Saved entries
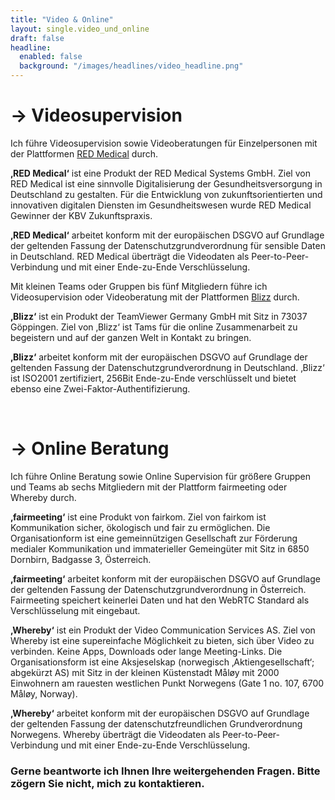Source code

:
 ```yaml
---
title: "Video & Online"
layout: single.video_und_online
draft: false
headline:
  enabled: false
  background: "/images/headlines/video_headline.png"
---
```


# → Videosupervision
Ich führe Videosupervision sowie  Videoberatungen für Einzelpersonen mit der Plattformen [RED Medical](https://www.redmedical.de/) durch.

__‚RED Medical‘__ ist eine Produkt der RED Medical Systems GmbH. Ziel von RED Medical ist eine sinnvolle Digitalisierung der Gesundheitsversorgung in Deutschland zu gestalten. Für die Entwicklung von zukunftsorientierten und innovativen digitalen Diensten im Gesundheitswesen wurde RED Medical Gewinner der KBV Zukunftspraxis.

__‚RED Medical‘__ arbeitet konform mit der europäischen DSGVO auf Grundlage der geltenden Fassung der Datenschutzgrundverordnung für sensible Daten in Deutschland. RED Medical überträgt die Videodaten als Peer-to-Peer-Verbindung und mit einer Ende-zu-Ende Verschlüsselung.

Mit kleinen Teams oder Gruppen bis fünf Mitgliedern führe ich Videosupervision oder Videoberatung mit der Plattformen [Blizz](https://www.blizz.com/de/) durch.

__‚Blizz‘__ ist ein Produkt der TeamViewer Germany GmbH mit Sitz in 73037 Göppingen. Ziel von ‚Blizz‘ ist Tams für die online Zusammenarbeit zu begeistern und auf der ganzen Welt in Kontakt zu bringen.

__‚Blizz‘__ arbeitet konform mit der europäischen DSGVO auf Grundlage der geltenden Fassung der Datenschutzgrundverordnung in Deutschland.  ‚Blizz‘ ist ISO2001 zertifiziert, 256Bit Ende-zu-Ende verschlüsselt und bietet ebenso eine Zwei-Faktor-Authentifizierung.


<br>

# → Online Beratung
Ich führe Online Beratung sowie Online Supervision für größere Gruppen und Teams ab sechs Mitgliedern mit der Plattform fairmeeting oder  Whereby durch.

__‚fairmeeting‘__ ist eine Produkt von fairkom. Ziel von fairkom ist Kommunikation sicher, ökologisch und fair zu ermöglichen. Die Organisationform ist eine gemeinnützigen Gesellschaft zur Förderung medialer Kommunikation und immaterieller Gemeingüter mit Sitz in 6850 Dornbirn, Badgasse 3, Österreich.

__‚fairmeeting‘__ arbeitet konform mit der europäischen DSGVO auf Grundlage der geltenden Fassung der Datenschutzgrundverordnung in Österreich. Fairmeeting speichert keinerlei Daten und hat den WebRTC Standard als  Verschlüsselung mit eingebaut.

__‚Whereby‘__ ist ein Produkt der Video Communication Services AS. Ziel von Whereby ist eine supereinfache Möglichkeit zu bieten, sich über Video zu verbinden. Keine Apps, Downloads oder lange Meeting-Links. Die Organisationsform ist eine Aksjeselskap (norwegisch ‚Aktiengesellschaft‘; abgekürzt AS) mit Sitz in der kleinen Küstenstadt Måløy mit 2000 Einwohnern am rauesten westlichen Punkt Norwegens (Gate 1 no. 107, 6700 Måløy, Norway).

__‚Whereby‘__ arbeitet konform mit der europäischen DSGVO auf Grundlage der geltenden Fassung der datenschutzfreundlichen Grundverordnung Norwegens. Whereby überträgt die Videodaten als Peer-to-Peer-Verbindung  und mit einer Ende-zu-Ende Verschlüsselung.

### Gerne beantworte ich Ihnen Ihre weitergehenden Fragen. Bitte zögern Sie nicht, mich zu kontaktieren.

--- Required work ---
Copy the entries above exactly, but only from the line holding "Mit kleinen Teams" through the line holding "Badgasse 3, Österreich.", both included.

--- Written solution ---
Mit kleinen Teams oder Gruppen bis fünf Mitgliedern führe ich Videosupervision oder Videoberatung mit der Plattformen [Blizz](https://www.blizz.com/de/) durch.

__‚Blizz‘__ ist ein Produkt der TeamViewer Germany GmbH mit Sitz in 73037 Göppingen. Ziel von ‚Blizz‘ ist Tams für die online Zusammenarbeit zu begeistern und auf der ganzen Welt in Kontakt zu bringen.

__‚Blizz‘__ arbeitet konform mit der europäischen DSGVO auf Grundlage der geltenden Fassung der Datenschutzgrundverordnung in Deutschland.  ‚Blizz‘ ist ISO2001 zertifiziert, 256Bit Ende-zu-Ende verschlüsselt und bietet ebenso eine Zwei-Faktor-Authentifizierung.


<br>

# → Online Beratung
Ich führe Online Beratung sowie Online Supervision für größere Gruppen und Teams ab sechs Mitgliedern mit der Plattform fairmeeting oder  Whereby durch.

__‚fairmeeting‘__ ist eine Produkt von fairkom. Ziel von fairkom ist Kommunikation sicher, ökologisch und fair zu ermöglichen. Die Organisationform ist eine gemeinnützigen Gesellschaft zur Förderung medialer Kommunikation und immaterieller Gemeingüter mit Sitz in 6850 Dornbirn, Badgasse 3, Österreich.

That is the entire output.